Thursday, June 27, 2013

Basics on SSAS DW

When should you use a Star and when should you use Snowflake Schema ?


Star Schema :  If the performance is the priority Than go for Star Schema, Since here dimension tables are denormalized.


Snowflake Schema : If memory space is the priority than go for Snowflake Schema, since here dimension tables are normalized

What are the Advantage and disadvantage of Snowflake Schema ?


Advantage of Snowflake Schema


·         The main advantage of Snowflake Schema is the improvement of query performance due to minimized disk storage requirements and joining smaller lookup tables.

·         It is easier to maintain.

·         Increase flexibility.



Disadvantage  of Snowflake Schema


·         The main disadvantage of the Snowflake Schema is the additional maintenance efforts needed to the increase number of lookup tables.

·         Makes the queries much more difficult to create because more tables need to be joined.


What is the difference between a data source and data source view ?


A Data Source represents a connection to a particular data source using one of the supplied providers. A Data Source View is an abstraction layer that you design using a data source. The latter also contains expressions that create calculated fields

What is the difference between online and offline mode in SSAS ?

Online mode means that you are directly connected to a particular SSAS database instance. Any changes you make are implemented on save. Offline mode means that you are creating metadata files that can be deployed to the SSAS server when you want. An important consideration for offline mode is that BIDS includes no granular conflict resolution

What aggregation types are available for measures in BIDS ?

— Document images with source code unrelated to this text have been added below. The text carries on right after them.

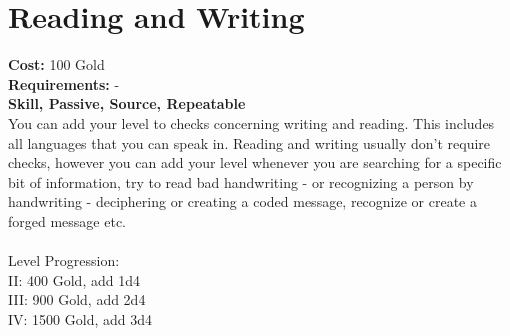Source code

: \section*{Reading and Writing}
\textbf{Cost:} 100 Gold\\
\textbf{Requirements:} -\\
\textbf{Skill, Passive, Source, Repeatable}\\
You can add your level to checks concerning writing and reading. This includes all languages that you can speak in. Reading and writing usually don't require checks, however you can add your level whenever you are searching for a specific bit of information, try to read bad handwriting - or recognizing a person by handwriting - deciphering or creating a coded message, recognize or create a forged message etc.\\
\\
Level Progression:\\
II: 400 Gold, add 1d4\\
III: 900 Gold, add 2d4\\
IV: 1500 Gold, add 3d4\\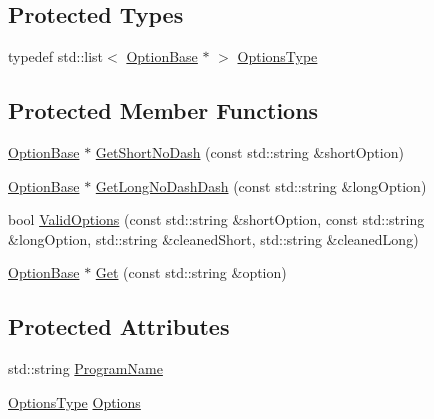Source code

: \subsection*{Protected Types}
\begin{DoxyCompactItemize}
\item 
typedef std\-::list$<$ \hyperlink{classcmn_command_line_options_1_1_option_base}{Option\-Base} $\ast$ $>$ \hyperlink{classcmn_command_line_options_a421232856a8c450024b205ed8a4c4c7d}{Options\-Type}
\end{DoxyCompactItemize}
\subsection*{Protected Member Functions}
\begin{DoxyCompactItemize}
\item 
\hyperlink{classcmn_command_line_options_1_1_option_base}{Option\-Base} $\ast$ \hyperlink{classcmn_command_line_options_a9654862a446aff3bdfeef119ff9447f5}{Get\-Short\-No\-Dash} (const std\-::string \&short\-Option)
\item 
\hyperlink{classcmn_command_line_options_1_1_option_base}{Option\-Base} $\ast$ \hyperlink{classcmn_command_line_options_ae31b7a96cd760eacaa1f0f32e158573d}{Get\-Long\-No\-Dash\-Dash} (const std\-::string \&long\-Option)
\item 
bool \hyperlink{classcmn_command_line_options_ad19b7c1fa18e247d5444595526a228a8}{Valid\-Options} (const std\-::string \&short\-Option, const std\-::string \&long\-Option, std\-::string \&cleaned\-Short, std\-::string \&cleaned\-Long)
\item 
\hyperlink{classcmn_command_line_options_1_1_option_base}{Option\-Base} $\ast$ \hyperlink{classcmn_command_line_options_a5cb0df17d19e8de595bd9a5c1b9afb38}{Get} (const std\-::string \&option)
\end{DoxyCompactItemize}
\subsection*{Protected Attributes}
\begin{DoxyCompactItemize}
\item 
std\-::string \hyperlink{classcmn_command_line_options_a3bd5b3dce4d3b8b3f9010d387513f8cb}{Program\-Name}
\item 
\hyperlink{classcmn_command_line_options_a421232856a8c450024b205ed8a4c4c7d}{Options\-Type} \hyperlink{classcmn_command_line_options_a921f64221c35be2f04cb23d5d2a2952f}{Options}
\end{DoxyCompactItemize}


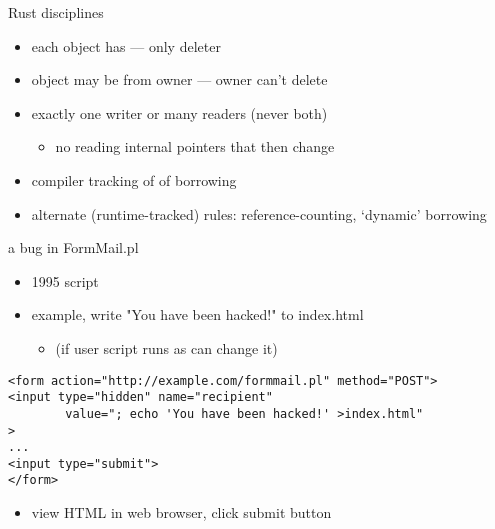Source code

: \begin{frame}{Rust disciplines}
    \begin{itemize}
    \item each object has  --- only deleter
    \item object may be  from owner --- owner can't delete
    \item exactly one writer or many readers (never both)
        \begin{itemize}
        \item no reading internal pointers that then change
        \end{itemize}
    \item compiler tracking of  of borrowing
    \item alternate (runtime-tracked) rules: reference-counting, `dynamic' borrowing
    \end{itemize}
\end{frame}

\begin{frame}[fragile,label=bugInFormMail]{a bug in FormMail.pl}
    \begin{itemize}
        \item 1995 script
        \item example, write "You have been hacked!" to index.html
            \begin{itemize}
                \item (if user script runs as can change it)
            \end{itemize}
    \end{itemize}
    \begin{verbatim}
<form action="http://example.com/formmail.pl" method="POST">
<input type="hidden" name="recipient"
        value="; echo 'You have been hacked!' >index.html"
>
...
<input type="submit">
</form>
\end{verbatim}
    \begin{itemize}
        \item view HTML in web browser, click submit button
    \end{itemize}
\end{frame}

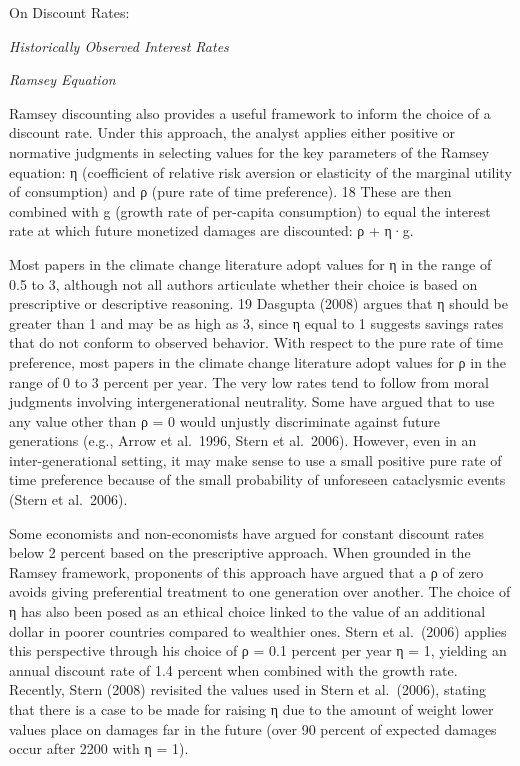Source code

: \documentclass[
]{book}
\begin{document}
On Discount Rates:

\emph{Historically Observed Interest Rates}

\emph{Ramsey Equation}

Ramsey discounting also provides a useful framework to inform the choice of a discount rate.
Under this approach, the analyst applies either positive or normative judgments in selecting
values for the key parameters of the Ramsey equation: η (coefficient of relative risk aversion or
elasticity of the marginal utility of consumption) and ρ (pure rate of time preference). 18 These
are then combined with g (growth rate of per-capita consumption) to equal the interest rate at
which future monetized damages are discounted: ρ + η·g.

Most papers in the climate change literature adopt values for η in the range of 0.5 to 3, although
not all authors articulate whether their choice is based on prescriptive or descriptive reasoning. 19
Dasgupta (2008) argues that η should be greater than 1 and may be as high as 3, since η equal to
1 suggests savings rates that do not conform to observed behavior. With respect to the pure rate
of time preference, most papers in the climate change literature adopt values for ρ in the range of
0 to 3 percent per year. The very low rates tend to follow from moral judgments involving
intergenerational neutrality. Some have argued that to use any value other than ρ = 0 would
unjustly discriminate against future generations (e.g., Arrow et al.~1996, Stern et al.~2006).
However, even in an inter-generational setting, it may make sense to use a small positive pure
rate of time preference because of the small probability of unforeseen cataclysmic events (Stern
et al.~2006).

Some economists and non-economists have argued for constant discount rates below 2 percent
based on the prescriptive approach. When grounded in the Ramsey framework, proponents of
this approach have argued that a ρ of zero avoids giving preferential treatment to one generation
over another. The choice of η has also been posed as an ethical choice linked to the value of an
additional dollar in poorer countries compared to wealthier ones. Stern et al.~(2006) applies this
perspective through his choice of ρ = 0.1 percent per year η = 1, yielding an annual discount rate
of 1.4 percent when combined with the growth rate. Recently, Stern (2008) revisited the values
used in Stern et al.~(2006), stating that there is a case to be made for raising η due to the amount
of weight lower values place on damages far in the future (over 90 percent of expected damages
occur after 2200 with η = 1).
\end{document}
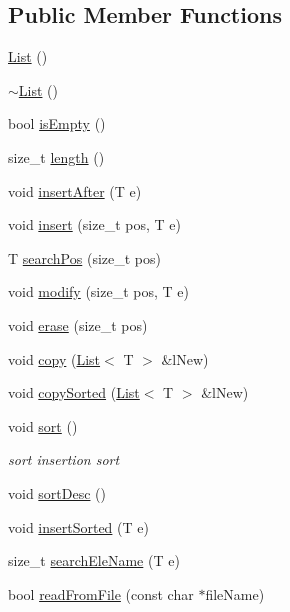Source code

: \subsection*{Public Member Functions}
\begin{DoxyCompactItemize}
\item 
\hyperlink{class_list_a5c5e27671b21b3815d4e25b953c69454}{List} ()
\item 
\hyperlink{class_list_a2b58189090f6e5ce52939c9195e59e85}{$\sim$\+List} ()
\item 
bool \hyperlink{class_list_a73f8b1d313382daffeeeed552f42da2f}{is\+Empty} ()
\item 
size\+\_\+t \hyperlink{class_list_a68cc26f03567b3f2444ca491d0cbcaaf}{length} ()
\item 
void \hyperlink{class_list_a21f3ce01b4ef1a01010e772aff62b021}{insert\+After} (T e)
\item 
void \hyperlink{class_list_a0dd0eaf4e74d73c8c2b4be659f1c833f}{insert} (size\+\_\+t pos, T e)
\item 
T \hyperlink{class_list_a69893c5ca361f9502a0dc1c967612d02}{search\+Pos} (size\+\_\+t pos)
\item 
void \hyperlink{class_list_a0a155d92947a2d58f1476658d22fd4c2}{modify} (size\+\_\+t pos, T e)
\item 
void \hyperlink{class_list_a7b33f41a6fd235d8e4e61e3aa7ffad71}{erase} (size\+\_\+t pos)
\item 
void \hyperlink{class_list_aa5bfaf8ed64d7a3d8a5e748a07457519}{copy} (\hyperlink{class_list}{List}$<$ T $>$ \&l\+New)
\item 
void \hyperlink{class_list_aa283c9dcd29c329105a9b574c04862b1}{copy\+Sorted} (\hyperlink{class_list}{List}$<$ T $>$ \&l\+New)
\item 
void \hyperlink{class_list_adcdf869b2506e2332052eff47afc8412}{sort} ()
\begin{DoxyCompactList}\small\item\em sort insertion sort \end{DoxyCompactList}\item 
void \hyperlink{class_list_a006226544e5e078fdb4207edac1fb154}{sort\+Desc} ()
\item 
void \hyperlink{class_list_aa641ba4a8f1792780ae0dc7cd506aeb6}{insert\+Sorted} (T e)
\item 
size\+\_\+t \hyperlink{class_list_aa614a359e8399195c71d14067484d3b2}{search\+Ele\+Name} (T e)
\item 
bool \hyperlink{class_list_a3777550ab6dc21d161d5ba22424a1ec3}{read\+From\+File} (const char $\ast$file\+Name)

\end{DoxyCompactItemize}

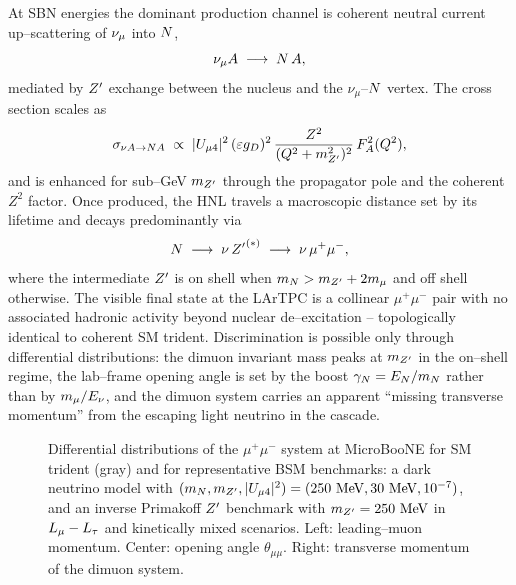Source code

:At SBN energies the dominant production channel is coherent neutral
current up--scattering of $\numu$ into $\HNL$,
\begin{equation}
  \numu A \;\longrightarrow\; \HNL\, A,
  \label{eq:upscatter}
\end{equation}
mediated by $\Zp$ exchange between the nucleus and the $\nu_\mu$--$\HNL$
vertex.  The cross section scales as
\begin{equation}
  \sigma_{\nu A \to \HNL A}
  \;\propto\; |\Umu|^2\, (\varepsilon g_D)^2\,
  \frac{Z^2}{(Q^2 + \mZp^2)^2}\, F_A^2(Q^2),
  \label{eq:upscatter-xsec}
\end{equation}
and is enhanced for sub--GeV $\mZp$ through the propagator pole and the
coherent $Z^2$ factor.  Once produced, the HNL travels a macroscopic
distance set by its lifetime and decays predominantly via
\begin{equation}
  \HNL \;\longrightarrow\; \nu\, {\Zp}^{(*)}
  \;\longrightarrow\; \nu\, \mu^+ \mu^-,
\end{equation}
where the intermediate $\Zp$ is on shell when $\mN > \mZp + 2\mmu$ and
off shell otherwise.  The visible final state at the LArTPC is a
collinear $\mu^+\mu^-$ pair with no associated hadronic activity beyond
nuclear de--excitation -- topologically identical to coherent SM
trident.  Discrimination is possible only through differential
distributions: the dimuon invariant mass peaks at $\mZp$ in the
on--shell regime, the lab--frame opening angle is set by the boost
$\gamma_N = E_N / \mN$ rather than by $\mmu / \Enu$, and the dimuon
system carries an apparent ``missing transverse momentum'' from the
escaping light neutrino in the cascade.

\begin{figure}[t]
  \centering
  \caption{Differential distributions of the $\mu^+\mu^-$ system at
    MicroBooNE for SM trident (gray) and for representative BSM
    benchmarks: a dark neutrino model with
    $(\mN, \mZp, |\Umu|^2) = (250~\text{MeV}, 30~\text{MeV}, 10^{-7})$,
    and an inverse Primakoff $\Zp$ benchmark with $\mZp = 250~\text{MeV}$
    in $\LmuLtau$ and kinetically mixed scenarios.  Left: leading--muon
    momentum.  Center: opening angle $\theta_{\mu\mu}$.  Right:
    transverse momentum of the dimuon system.}
  \label{fig:kindist}
\end{figure}

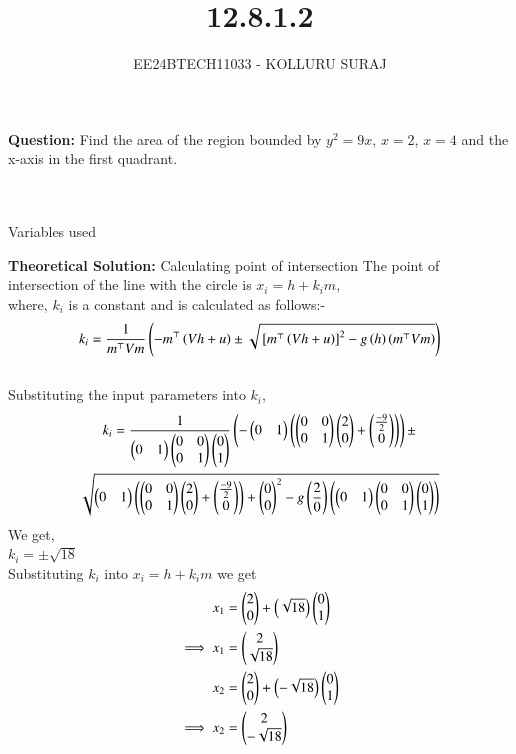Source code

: \documentclass[journal]{IEEEtran}
\numberwithin{equation}{enumi}
\numberwithin{figure}{enumi}
\begin{document}

\title{12.8.1.2}
\author{EE24BTECH11033 - KOLLURU SURAJ}
{\let\newpage\relax\maketitle}
\textbf{Question:} 
Find the area of the region bounded by $y^2=9x$, $x=2$, $x=4$ and the x-axis in the first quadrant.
\\\\
\solution\\

\begin{table}[H]
    \centering
    
    \caption{Variables used}
    \label{tab1-1.2-20}
\end{table} 
\textbf{Theoretical Solution:}
Calculating point of intersection
The point of intersection of the line with the circle is $x_i=h+k_i m$,\\
where, $k_i$ is a constant and is calculated as follows:-
$$k_i=\frac{1}{m^\top Vm}\left(-m^\top \left(Vh+u\right)\pm \sqrt{{}\left[m^\top \left(Vh+u\right)\right]^2-g\left(h\right)\left(m^\top Vm\right)}\right)$$\\
Substituting the input parameters into $k_i$,\\
\begin{multline}
     k_i =\frac{1}{\begin{pmatrix}0 
 & 1\end{pmatrix}\begin{pmatrix}0 & 0 \\ 0 & 1\end{pmatrix}\begin{pmatrix}0 \\ 1\end{pmatrix}}\left(-\begin{pmatrix}0&1\end{pmatrix}\left(\begin{pmatrix}0&0\\0&1\end{pmatrix}\begin{pmatrix}2\\0\end{pmatrix}+\begin{pmatrix}\frac{-9}{2}\\0\end{pmatrix}\right)\right)\pm \\
     \sqrt{\begin{pmatrix}0&1\end{pmatrix}\left(\begin{pmatrix}0&0\\0&1\end{pmatrix}\begin{pmatrix}2\\0\end{pmatrix}+\begin{pmatrix}\frac{-9}{2}\\0\end{pmatrix}\right)+\begin{pmatrix}0\\0\end{pmatrix}^2-g\left(\frac{2}{0}\right)\left(\begin{pmatrix}0&1\end{pmatrix}\begin{pmatrix}0&0\\0&1\end{pmatrix}\begin{pmatrix}0\\1\end{pmatrix}\right)}
\end{multline}
We get,\\
$k_i= \pm \sqrt{18}$\\
Substituting $k_i$ into $x_i=h+k_i m$ we get\\
\begin{align}
     x_1&=\begin{pmatrix}2\\0\end{pmatrix}+\left(\sqrt{18}\right)\begin{pmatrix}0\\1\end{pmatrix}\\
    \implies x_1 &=\begin{pmatrix}2\\\sqrt{18}\end{pmatrix}\\
    x_2 &=\begin{pmatrix}2\\0\end{pmatrix}+\left(-\sqrt{18}\right)\begin{pmatrix}0\\1\end{pmatrix}\\
    \implies x_2&=\begin{pmatrix}2\\-\sqrt{18}\end{pmatrix}
\end{align}
\end{document}
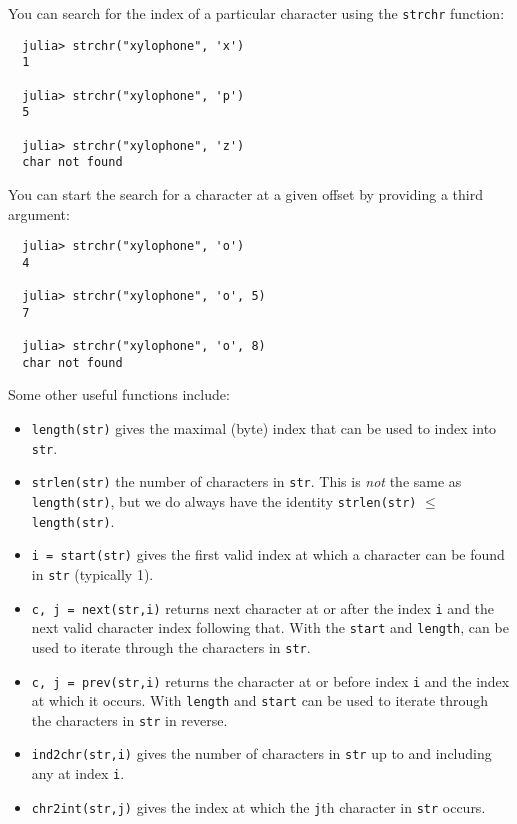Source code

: \documentclass{article}
\begin{document}
You can search for the index of a particular character using the \verb|strchr| function:
\begin{verbatim}
  julia> strchr("xylophone", 'x')
  1

  julia> strchr("xylophone", 'p')
  5

  julia> strchr("xylophone", 'z')
  char not found
\end{verbatim}
You can start the search for a character at a given offset by providing a third argument:
\begin{verbatim}
  julia> strchr("xylophone", 'o')
  4

  julia> strchr("xylophone", 'o', 5)
  7

  julia> strchr("xylophone", 'o', 8)
  char not found
\end{verbatim}
Some other useful functions include:
\begin{itemize}
\item \verb|length(str)| gives the maximal (byte) index that can be used to index into \verb|str|.

\item \verb|strlen(str)| the number of characters in \verb|str|.
This is \emph{not} the same as \verb|length(str)|, but we do always have the identity \verb|strlen(str)| $\le$ \verb|length(str)|.

\item \verb|i = start(str)| gives the first valid index at which a character can be found in \verb|str| (typically 1).

\item \verb|c, j = next(str,i)| returns next character at or after the index \verb|i| and the next valid character index following that.
With the \verb|start| and \verb|length|, can be used to iterate through the characters in \verb|str|.


\item \verb|c, j = prev(str,i)| returns the character at or before index \verb|i| and the index at which it occurs.
With \verb|length| and \verb|start| can be used to iterate through the characters in \verb|str| in reverse.

\item \verb|ind2chr(str,i)| gives the number of characters in \verb|str| up to and including any at index \verb|i|.

\item \verb|chr2int(str,j)| gives the index at which the \verb|j|th character in \verb|str| occurs.
\end{itemize}
\end{document}
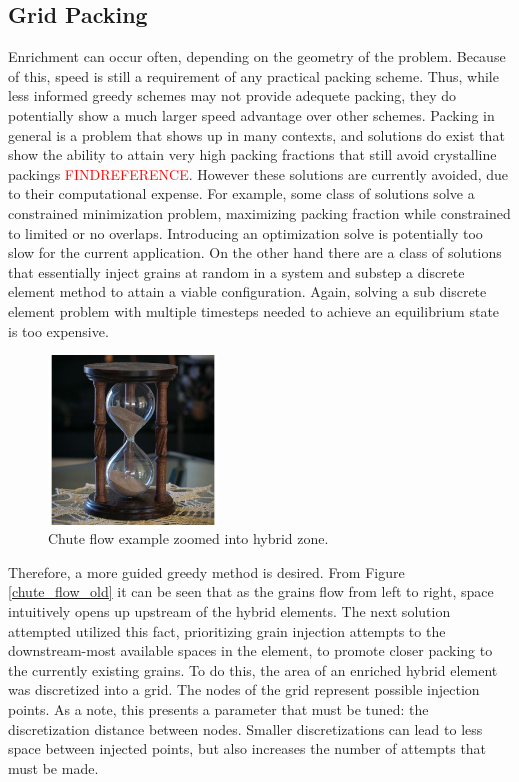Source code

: \subsection{Grid Packing}
Enrichment can occur often, depending on the geometry of the problem. Because of this, speed is still a requirement of any practical packing scheme. Thus, while less informed greedy schemes may not provide adequete packing, they do potentially show a much larger speed advantage over other schemes. Packing in general is a problem that shows up in many contexts, and solutions do exist that show the ability to attain very high packing fractions that still avoid crystalline packings \textcolor{red}{FINDREFERENCE}. However these solutions are currently avoided, due to their computational expense. For example, some class of solutions solve a constrained minimization problem, maximizing packing fraction while constrained to limited or no overlaps. Introducing an optimization solve is potentially too slow for the current application. On the other hand there are a class of solutions that essentially inject grains at random in a system and substep a discrete element method to attain a viable configuration. Again, solving a sub discrete element problem with multiple timesteps needed to achieve an equilibrium state is too expensive.

\begin{figure}[htp] 
    \centering
    \includegraphics[width=0.4\textwidth]{figs/hourglass_whole.jpg}
    \caption{Chute flow example zoomed into hybrid zone.}
    \label{chute_flow_old_closeup}
\end{figure}

Therefore, a more guided greedy method is desired. From Figure \ref{chute_flow_old} it can be seen that as the grains flow from left to right, space intuitively opens up upstream of the hybrid elements. The next solution attempted utilized this fact, prioritizing grain injection attempts to the downstream-most available spaces in the element, to promote closer packing to the currently existing grains. To do this, the area of an enriched hybrid element was discretized into a grid. The nodes of the grid represent possible injection points. As a note, this presents a parameter that must be tuned: the discretization distance between nodes. Smaller discretizations can lead to less space between injected points, but also increases the number of attempts that must be made. 

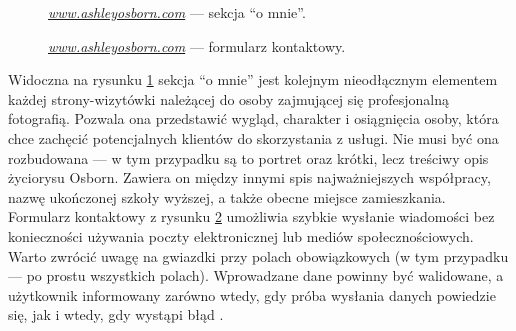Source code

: \documentclass[12pt]{article}
\numberwithin{figure}{section}
\begin{document}
\begin{sloppypar}
\begin{figure}[H] 
    \centering
   \caption{\textit{\url{www.ashleyosborn.com}} --- sekcja ``o mnie''.}
   \label{fig:ashley-2.jpg}
\end{figure}

\begin{figure}[H] 
    \centering
   \caption{\textit{\url{www.ashleyosborn.com}} --- formularz kontaktowy.}
   \label{fig:ashley-3.jpg}
\end{figure}

\newpage

Widoczna na rysunku \ref{fig:ashley-2.jpg} sekcja ``o mnie'' jest kolejnym nieodłącznym elementem każdej strony-wizytówki należącej do osoby zajmującej się profesjonalną fotografią. Pozwala ona przedstawić wygląd, charakter i osiągnięcia osoby, która chce zachęcić potencjalnych klientów do skorzystania z usługi. Nie musi być ona rozbudowana --- w tym przypadku są to portret oraz krótki, lecz treściwy opis życiorysu Osborn. Zawiera on między innymi spis najważniejszych współpracy, nazwę ukończonej szkoły wyższej, a także obecne miejsce zamieszkania. Formularz kontaktowy z rysunku \ref{fig:ashley-3.jpg} umożliwia szybkie wysłanie wiadomości bez konieczności używania poczty elektronicznej lub mediów społecznościowych. Warto zwrócić uwagę na gwiazdki przy polach obowiązkowych (w tym przypadku --- po prostu wszystkich polach). Wprowadzane dane powinny być walidowane, a użytkownik informowany zarówno wtedy, gdy próba wysłania danych powiedzie się, jak i wtedy, gdy wystąpi błąd \cite{formularze}.


\end{sloppypar}
\end{document}
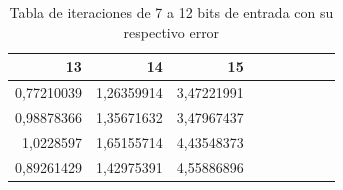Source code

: \begin{table}[htbp]
  \centering
  \caption{Tabla de iteraciones de 7 a 12 bits de entrada con su respectivo error}
    \begin{tabular}{rrrrrrrrr}
    \toprule
    13    & 14    & 15 \\
    \midrule
    0,77210039 & 1,26359914 & 3,47221991 \\
    0,98878366 & 1,35671632 & 3,47967437 \\
    1,0228597 & 1,65155714 & 4,43548373 \\
    0,89261429 & 1,42975391 & 4,55886896 \\
    \bottomrule
    \end{tabular}%
  \label{tab:errores2}%
\end{table}%
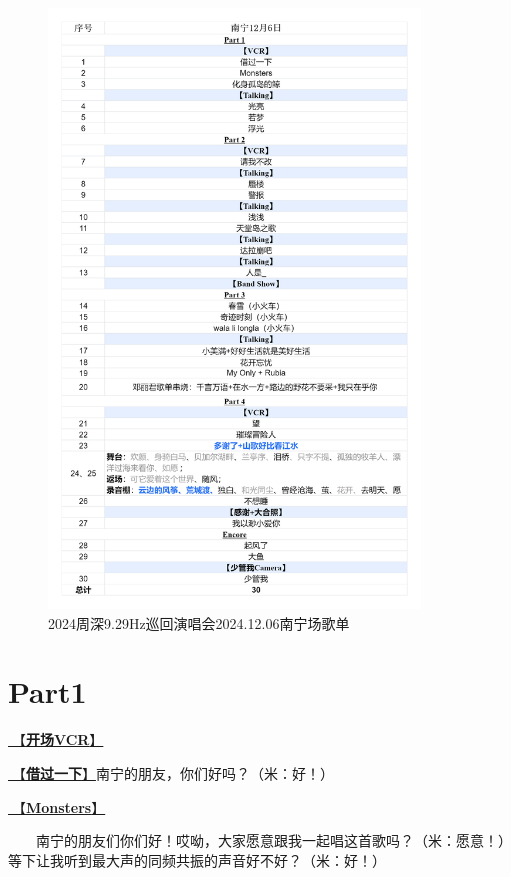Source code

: \documentclass[]{ctexbook}
\begin{document}
\begin{figure}

{\centering \includegraphics[width=280pt]{img/playlists/playlists-nanning-20241206} 

}

\caption{2024周深9.29Hz巡回演唱会2024.12.06南宁场歌单}\label{fig:unnamed-chunk-150}
\end{figure}

\newpage

\section{Part1}\label{nanning-20241206-part1}

\hyperref[opening-vcr]{🎥【\textbf{开场VCR}】}

\hyperref[I-will-go-my-way]{🎵【\textbf{借过一下}】}南宁的朋友，你们好吗？（米：好！）

\hyperref[Monsters]{🎵【\textbf{Monsters}】}

  南宁的朋友们你们好！哎呦，大家愿意跟我一起唱这首歌吗？（米：愿意！）等下让我听到最大声的同频共振的声音好不好？（米：好！）
\end{document}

The default aggregation is SUM. Other available aggregation types include the following: MIN, MAX, COUNT, DISTINCT COUNT, AVERAGE OF CHILDREN, FIRST CHILD, LAST CHILD, FIRST NON EMPTY, LAST NON EMPTY. You can also design custom aggregations using MDX

What is star schema in SSAS ?

A star schema is a type of modeling used as a basis for  building an OLAP cube. It consists of at least one fact table and many dimension tables. The rows in the dimension tables have a 1:M relationship with the rows in the fact table.

In a star schema every dimension table is related directly to the fact table

What is Cube ?

A cube is a set of related measures and dimensions that is used to analyze data. A Cube is the primary storage mechanism for SSAS data. It consists of at least one fact table and many dimension tables. The rows in these tables have a key relationship to each other.


What is fact table ?

A fact table is the center table surrounded by a dimension tables. All the dimension tables directly or indirectly connected with the fact table.

A fact table contains foreign keys to relate the rows in the fact table to the dimension table rows and facts. Facts are key performance indicators, for example net sales dollar, net sales unit, etc. Facts are usually numeric and additive.


What is a dimension table ?


Dimension table consists of one or more source tables. Dimension tables have three types of columns. The first is the original primary key for each row. The second is a new primary key (Or surrogate key) for each row. This key is used to guarantee uniqueness, because the original data could come from multiple sources. The third is a column for each attribute that describes each dimensional value.

What is the difference between SSAS 2005 and SSAS2008?

1.  In 2005 its not possible to create an empty cube but in 2008 we can create an empty cube.

2.  A new feature in Analysis Services 2008 is the Attribute Relationships tab in the Dimension Designer . to implement attribute relationship is complex in ssas 2005

3.  we can create ONLY 2000 partitions per Measure Group in ssas 2005 and the same limit of partitions is removed in ssas 2008

What is datawarehouse in short DWH?

The datawarehouse is an informational environment that

§ Provides an integrated and total view of the enterprise

§ Makes the enterprise’s current and historical information easily available for decision making

§ Makes decision-support transactions possible without hindering operational systems

§ Renders the organization’s information consistent

§ Presents a flexible and interactive source of strategic information

OR a warehouse is a

§ Subject oriented

§ Integrated

§ Time variant

§ Non volatile for doing decision support

What is data mart?

A data mart is a subset of an organizational data store, usually oriented to a specific purpose or major data subject that may be distributed to support business needs. Data marts are analytical data stores designed to focus on specific business functions for a specific community within an organization.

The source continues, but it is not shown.